Ross O’Carroll-Kelly: ‘This could be the drink talking . . .'
‘This could be the drink talking but it looks to me like I’m very much gainfully employed again'
Murt Cowser is a man who knows what buttons to push with me.
He goes, “I was one of the lucky ones who saw you play rugby,” and then this distant look comes into his eyes – a bit like Sorcha when I try to explain the bonus try system to her.
“The way you led that Castlerock team. Those boys would have walked through walls for you.”
We’re sitting in Kielys. I don’t actually know this man, I should mention. He gave me his business cord at a porty a week ago and mentioned a possible coaching job. I have an idea what it might be, except I don’t want to count my basic chickens?
There ends up being more blah then.
He’s like, “When I think back to that time – 1998, 1999, wasn’t it? – I just can’t believe that you never made it. As a professional rugby player, I mean.”
“It’s a genuine mystery,” I go. “Although I think the management of this place had a lot to do with it. All those times they borred me – if only I’d stayed borred.”
“People used to say, he’s going to be one of the all-time greats. There was you and there was Brian O’Driscoll and everyone said …”
“Stop – please, don’t say it.”
I drove by the National Convention Centre last week and there was a 40ft-high photograph of the dude projected on the side of the building. His testimonial is only just over – it’s only natural that I’m feeling a bit raw.
I knock back a mouthful of my pint. Murt is drinking coffee. It’s lunchtime, I suppose, and this is technically a job interview?

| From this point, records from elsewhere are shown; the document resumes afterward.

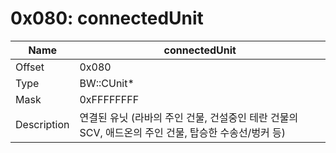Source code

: # 0x080: connectedUnit

| Name | connectedUnit |
| ----| ------------ |
| Offset | 0x080 |
| Type | BW::CUnit* |
| Mask | 0xFFFFFFFF |
| Description | 연결된 유닛 (라바의 주인 건물, 건설중인 테란 건물의 SCV, 애드온의 주인 건물, 탑승한 수송선/벙커 등) |<br>

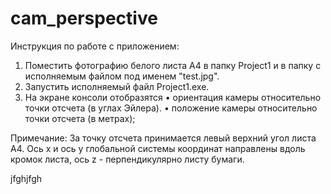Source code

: # cam_perspective
Инструкция по работе с приложением:

1. Поместить фотографию белого листа А4 в папку Project1 и в папку с исполняемым файлом под именем "test.jpg".
2. Запустить исполняемый файл Project1.exe.
3. На экране консоли отобразятся
  • ориентация камеры относительно точки отсчета (в углах Эйлера).
  • положение камеры относительно точки отсчета (в метрах);

Примечание: За точку отсчета принимается левый верхний угол листа A4. Ось x  и ось y глобальной системы координат направлены вдоль кромок листа, ось z - перпендикулярно листу бумаги.
    
jfghjfgh
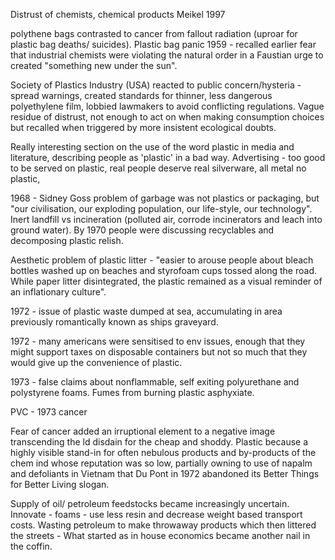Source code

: Distrust of chemists, chemical products
Meikel 1997 


   polythene bags contrasted to cancer from fallout radiation (uproar for plastic bag deaths/ suicides). Plastic bag panic 1959 - recalled earlier fear that industrial chemists were violating the natural order in a Faustian urge to created "something new under the sun".  

Society of Plastics Industry  (USA) reacted to public concern/hysteria - spread warnings, created standards for thinner, less dangerous polyethylene film, lobbied lawmakers to avoid conflicting regulations. Vague residue of distrust, not enough to act on when making consumption choices but recalled when triggered by more insistent ecological doubts. 

Really interesting section on the use of the word plastic in media and literature, describing people as 'plastic' in a bad way. Advertising  - too good to be served on plastic, real people deserve real silverware, all metal no plastic, 


1968 - Sidney Goss problem of garbage was not plastics or packaging, but "our civilisation, our exploding population, our life-style, our technology". Inert landfill vs incineration (polluted air, corrode incinerators and leach into ground water). By 1970 people were discussing recyclables and decomposing plastic relish. 

Aesthetic problem of plastic litter - "easier to arouse people about bleach bottles washed up on beaches and styrofoam cups tossed along the road. While paper litter disintegrated, the plastic remained as a visual reminder of an inflationary culture".

1972 - issue of plastic waste dumped at sea, accumulating in area previously romantically known as ships graveyard.

1972 - many americans were sensitised to env issues, enough that they might support taxes on disposable containers but not so much that they would give up the convenience of plastic. 

1973 - false claims about nonflammable, self exiting polyurethane and polystyrene foams. Fumes from burning plastic asphyxiate. 

PVC - 1973 cancer

Fear of cancer added an irruptional element to a negative image transcending the ld disdain for the cheap and shoddy. Plastic because a highly visible stand-in for often nebulous products and by-products of the chem ind whose reputation was so low, partially owning to use of napalm and defoliants in Vietnam that Du Pont in 1972 abandoned its Better Things for Better Living slogan. 

Supply of oil/ petroleum feedstocks became increasingly uncertain. Innovate - foams -  use less resin and decrease weight based transport costs. Wasting petroleum to make throwaway products which then littered the streets -  What started as in house economics became another nail in the coffin. 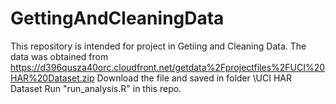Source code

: # GettingAndCleaningData
This repository is intended for project in Getiing and Cleaning Data.
The data was obtained from https://d396qusza40orc.cloudfront.net/getdata%2Fprojectfiles%2FUCI%20HAR%20Dataset.zip
Download the file and saved in folder \UCI HAR Dataset
Run "run_analysis.R" in this repo.
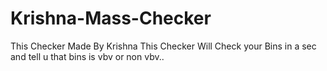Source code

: # Krishna-Mass-Checker
This Checker Made By Krishna This Checker Will Check your Bins in  a sec and tell u that bins is vbv or non vbv..
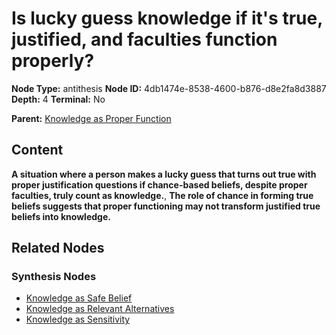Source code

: # Is lucky guess knowledge if it's true, justified, and faculties function properly?

**Node Type:** antithesis
**Node ID:** 4db1474e-8538-4600-b876-d8e2fa8d3887
**Depth:** 4
**Terminal:** No

**Parent:** [Knowledge as Proper Function](knowledge-as-proper-function-synthesis-f2c34cf8-24ad-4ac4-9181-f1bc2c339f78.md)

## Content

**A situation where a person makes a lucky guess that turns out true with proper justification questions if chance-based beliefs, despite proper faculties, truly count as knowledge.**, **The role of chance in forming true beliefs suggests that proper functioning may not transform justified true beliefs into knowledge.**

## Related Nodes

### Synthesis Nodes

- [Knowledge as Safe Belief](knowledge-as-safe-belief-synthesis-263803fe-0d2b-40af-bd6a-559b1139f2e4.md)
- [Knowledge as Relevant Alternatives](knowledge-as-relevant-alternatives-synthesis-c7b1fded-368f-4868-b5da-a50255be4a41.md)
- [Knowledge as Sensitivity](knowledge-as-sensitivity-synthesis-289d9dbb-29e8-42d0-8ab6-61a8941566ae.md)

I try to steer the conversation back to the reason we’re here by picking up my famous tactics book, which I’ve brought with me, ever the pro.
“This is the kind of shit I’ve been doing the last couple of years,” I go. “I watch a hell of a lot of rugby on TV and I write down what I would have done differently in certain situations – as a player and as a coach? I’m like that Good Will Hunting. We’re talking, like, diagrams and everything.”

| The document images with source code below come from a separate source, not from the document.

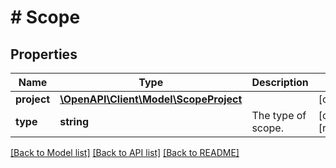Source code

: # # Scope

## Properties

Name | Type | Description | Notes
------------ | ------------- | ------------- | -------------
**project** | [**\OpenAPI\Client\Model\ScopeProject**](ScopeProject.md) |  | [optional]
**type** | **string** | The type of scope. | [optional] [readonly]

[[Back to Model list]](../../README.md#models) [[Back to API list]](../../README.md#endpoints) [[Back to README]](../../README.md)
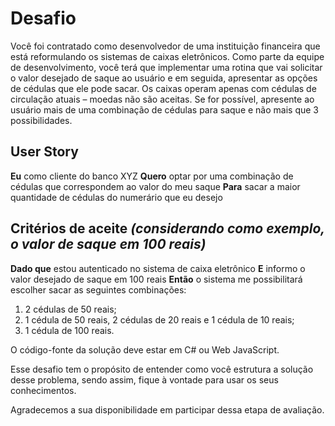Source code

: # Desafio

Você foi contratado como desenvolvedor de uma instituição financeira que está reformulando
os sistemas de caixas eletrônicos. Como parte da equipe de desenvolvimento, você terá que
implementar uma rotina que vai solicitar o valor desejado de saque ao usuário e em seguida,
apresentar as opções de cédulas que ele pode sacar. Os caixas operam apenas com cédulas de
circulação atuais – moedas não são aceitas. Se for possível, apresente ao usuário mais de uma
combinação de cédulas para saque e não mais que 3 possibilidades.

## User Story

**Eu** como cliente do banco XYZ
**Quero** optar por uma combinação de cédulas que correspondem ao valor do meu saque
**Para** sacar a maior quantidade de cédulas do numerário que eu desejo

## Critérios de aceite _(considerando como exemplo, o valor de saque em 100 reais)_

**Dado que** estou autenticado no sistema de caixa eletrônico
**E** informo o valor desejado de saque em 100 reais
**Então** o sistema me possibilitará escolher sacar as seguintes combinações:

1. 2 cédulas de 50 reais;
2. 1 cédula de 50 reais, 2 cédulas de 20 reais e 1 cédula de 10 reais;
3. 1 cédula de 100 reais.

O código-fonte da solução deve estar em C# ou Web JavaScript.

Esse desafio tem o propósito de entender como você estrutura a solução desse problema, sendo
assim, fique à vontade para usar os seus conhecimentos.

Agradecemos a sua disponibilidade em participar dessa etapa de avaliação.
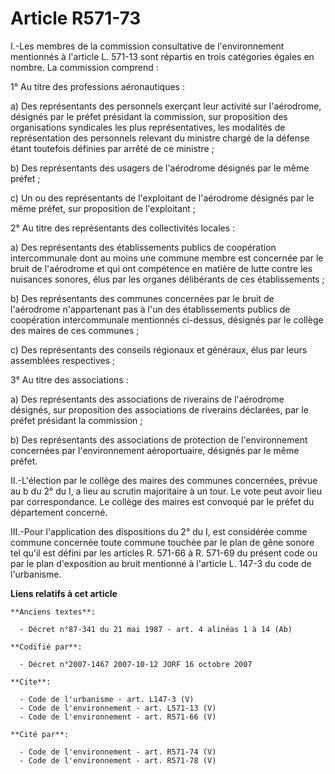 # Article R571-73

I.-Les membres de la commission consultative de l'environnement mentionnés à l'article L. 571-13 sont répartis en trois
catégories égales en nombre. La commission comprend : 

1° Au titre des professions aéronautiques : 

a) Des représentants des personnels exerçant leur activité sur l'aérodrome, désignés par le préfet présidant la commission,
sur proposition des organisations syndicales les plus représentatives, les modalités de représentation des personnels
relevant du ministre chargé de la défense étant toutefois définies par arrêté de ce ministre ; 

b) Des représentants des usagers de l'aérodrome désignés par le même préfet ; 

c) Un ou des représentants de l'exploitant de l'aérodrome désignés par le même préfet, sur proposition de l'exploitant ; 

2° Au titre des représentants des collectivités locales : 

a) Des représentants des établissements publics de coopération intercommunale dont au moins une commune membre est concernée
par le bruit de l'aérodrome et qui ont compétence en matière de lutte contre les nuisances sonores, élus par les organes
délibérants de ces établissements ; 

b) Des représentants des communes concernées par le bruit de l'aérodrome n'appartenant pas à l'un des établissements publics
de coopération intercommunale mentionnés ci-dessus, désignés par le collège des maires de ces communes ; 

c) Des représentants des conseils régionaux et généraux, élus par leurs assemblées respectives ; 

3° Au titre des associations : 

a) Des représentants des associations de riverains de l'aérodrome désignés, sur proposition des associations de riverains
déclarées, par le préfet présidant la commission ; 

b) Des représentants des associations de protection de l'environnement concernées par l'environnement aéroportuaire, désignés
par le même préfet. 

II.-L'élection par le collège des maires des communes concernées, prévue au b du 2° du I, a lieu au scrutin majoritaire à un
tour. Le vote peut avoir lieu par correspondance. Le collège des maires est convoqué par le préfet du département concerné. 

III.-Pour l'application des dispositions du 2° du I, est considérée comme commune concernée toute commune touchée par le plan
de gêne sonore tel qu'il est défini par les articles R. 571-66 à R. 571-69 du présent code ou par le plan d'exposition au
bruit mentionné à l'article L. 147-3 du code de l'urbanisme.

**Liens relatifs à cet article**

	**Anciens textes**:

	  - Décret n°87-341 du 21 mai 1987 - art. 4 alinéas 1 à 14 (Ab)

	**Codifié par**:

	  - Décret n°2007-1467 2007-10-12 JORF 16 octobre 2007

	**Cite**:

	  - Code de l'urbanisme - art. L147-3 (V)
	  - Code de l'environnement - art. L571-13 (V)
	  - Code de l'environnement - art. R571-66 (V)

	**Cité par**:

	  - Code de l'environnement - art. R571-74 (V)
	  - Code de l'environnement - art. R571-78 (V)
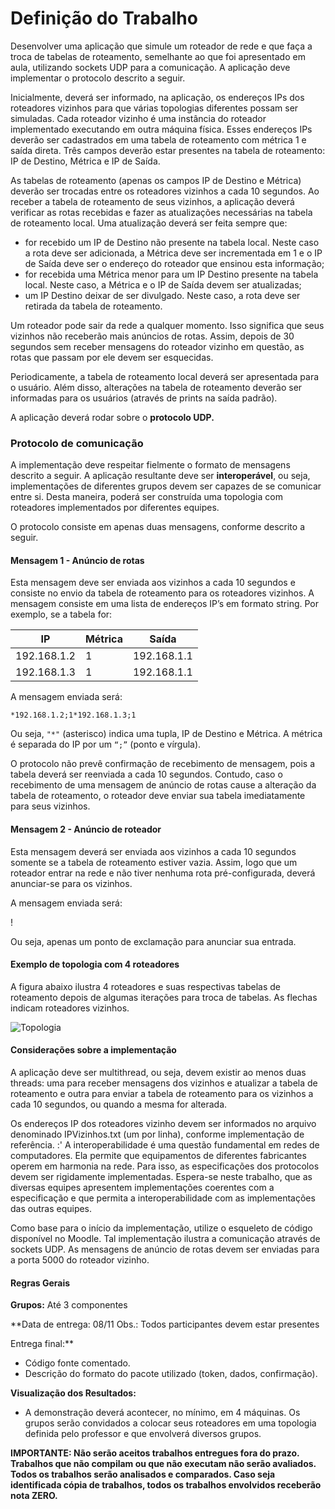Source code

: # Definição do Trabalho

Desenvolver uma aplicação que simule um roteador de rede e que faça a troca de tabelas
de roteamento, semelhante ao que foi apresentado em aula, utilizando sockets UDP para a
comunicação. A aplicação deve implementar o protocolo descrito a seguir.

Inicialmente, deverá ser informado, na aplicação, os endereços IPs dos roteadores
vizinhos para que várias topologias diferentes possam ser simuladas. Cada roteador vizinho é
uma instância do roteador implementado executando em outra máquina física. Esses endereços
IPs deverão ser cadastrados em uma tabela de roteamento com métrica 1 e saída direta. Três
campos deverão estar presentes na tabela de roteamento: IP de Destino, Métrica e IP de Saída.

As tabelas de roteamento (apenas os campos IP de Destino e Métrica) deverão ser
trocadas entre os roteadores vizinhos a cada 10 segundos. Ao receber a tabela de roteamento de
seus vizinhos, a aplicação deverá verificar as rotas recebidas e fazer as atualizações necessárias
na tabela de roteamento local. Uma atualização deverá ser feita sempre que:
- for recebido um IP de Destino não presente na tabela local. Neste caso a rota deve
ser adicionada, a Métrica deve ser incrementada em 1 e o IP de Saída deve ser o endereço do
roteador que ensinou esta informação;
- for recebida uma Métrica menor para um IP Destino presente na tabela local.
Neste caso, a Métrica e o IP de Saída devem ser atualizadas;
- um IP Destino deixar de ser divulgado. Neste caso, a rota deve ser retirada da
tabela de roteamento.

Um roteador pode sair da rede a qualquer momento. Isso significa que seus vizinhos não
receberão mais anúncios de rotas. Assim, depois de 30 segundos sem receber mensagens do
roteador vizinho em questão, as rotas que passam por ele devem ser esquecidas.

Periodicamente, a tabela de roteamento local deverá ser apresentada para o usuário. Além
disso, alterações na tabela de roteamento deverão ser informadas para os usuários (através de
prints na saída padrão).

A aplicação deverá rodar sobre o **protocolo UDP.**

### Protocolo de comunicação

A implementação deve respeitar fielmente o formato de mensagens descrito a seguir. A
aplicação resultante deve ser **interoperável**, ou seja, implementações de diferentes grupos
devem ser capazes de se comunicar entre si. Desta maneira, poderá ser construída uma topologia
com roteadores implementados por diferentes equipes.

O protocolo consiste em apenas duas mensagens, conforme descrito a seguir.

#### Mensagem 1 - Anúncio de rotas

Esta mensagem deve ser enviada aos vizinhos a cada 10 segundos e consiste no envio da
tabela de roteamento para os roteadores vizinhos. A mensagem consiste em uma lista de
endereços IP’s em formato string. Por exemplo, se a tabela for:

IP | Métrica | Saída
-- | ------- | --------
192.168.1.2 | 1 | 192.168.1.1
192.168.1.3 | 1 | 192.168.1.1

A mensagem enviada será:

`*192.168.1.2;1*192.168.1.3;1`

Ou seja, `"*"` (asterisco) indica uma tupla, IP de Destino e Métrica. A métrica é separada
do IP por um `“;”` (ponto e vírgula).

O protocolo não prevê confirmação de recebimento de mensagem, pois a tabela deverá
ser reenviada a cada 10 segundos. Contudo, caso o recebimento de uma mensagem de anúncio de
rotas cause a alteração da tabela de roteamento, o roteador deve enviar sua tabela imediatamente
para seus vizinhos.

#### Mensagem 2 - Anúncio de roteador

Esta mensagem deverá ser enviada aos vizinhos a cada 10 segundos somente se a tabela
de roteamento estiver vazia. Assim, logo que um roteador entrar na rede e não tiver nenhuma
rota pré-configurada, deverá anunciar-se para os vizinhos.

A mensagem enviada será:

!

Ou seja, apenas um ponto de exclamação para anunciar sua entrada.

#### Exemplo de topologia com 4 roteadores

A figura abaixo ilustra 4 roteadores e suas respectivas tabelas de roteamento depois de
algumas iterações para troca de tabelas. As flechas indicam roteadores vizinhos.

![Topologia](SocketsRedes/Topologia.jpg)

#### Considerações sobre a implementação
A aplicação deve ser multithread, ou seja, devem existir ao menos duas threads: uma para
receber mensagens dos vizinhos e atualizar a tabela de roteamento e outra para enviar a tabela de
roteamento para os vizinhos a cada 10 segundos, ou quando a mesma for alterada.

Os endereços IP dos roteadores vizinho devem ser informados no arquivo denominado
IPVizinhos.txt (um por linha), conforme implementação de referência.
:'
A interoperabilidade é uma questão fundamental em redes de computadores. Ela permite
que equipamentos de diferentes fabricantes operem em harmonia na rede. Para isso, as
especificações dos protocolos devem ser rigidamente implementadas. Espera-se neste trabalho,
que as diversas equipes apresentem implementações coerentes com a especificação e que permita
a interoperabilidade com as implementações das outras equipes.

Como base para o início da implementação, utilize o esqueleto de código disponível no
Moodle. Tal implementação ilustra a comunicação através de sockets UDP. As mensagens de
anúncio de rotas devem ser enviadas para a porta 5000 do roteador vizinho.

#### Regras Gerais

**Grupos:** Até 3 componentes

**Data de entrega: 08/11
Obs.: Todos participantes devem estar presentes

Entrega final:**
- Código fonte comentado.
- Descrição do formato do pacote utilizado (token, dados, confirmação).

**Visualização dos Resultados:**
- A demonstração deverá acontecer, no mínimo, em 4 máquinas. Os grupos serão convidados a
colocar seus roteadores em uma topologia definida pelo professor e que envolverá diversos
grupos.

**IMPORTANTE: Não serão aceitos trabalhos entregues fora do prazo. Trabalhos que não
compilam ou que não executam não serão avaliados. Todos os trabalhos serão analisados e
comparados. Caso seja identificada cópia de trabalhos, todos os trabalhos envolvidos receberão
nota ZERO.**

I open the book and discover – to my horror – that Honor has written, in thick black morker, the words, “Sad Bastard,” across every page. I quickly close it again.
I’m there, “Let’s not get bogged down in detail. Let’s talk turkey – what’s this job you’re offering me?”
He goes, “It’s coaching at schools level.”
“Schools level? You mean coaching just a focking school.”
I can hear the disappointment in my own voice.
He goes, “Yes.”
“What a waste of my time,” I go. “I thought deep down that Joe Schmidt had sent you.”
“Yeah, no, I thought he maybe wanted me to help out coaching the backs. I’ve made a total focking orse of myself as well. I gave Dave Kearney a shoulder nudge coming out of Bear the other day and told him he was going to be seeing a lot more of me. Jesus, I even texted Dorce and told him I believed in running a tight ship.”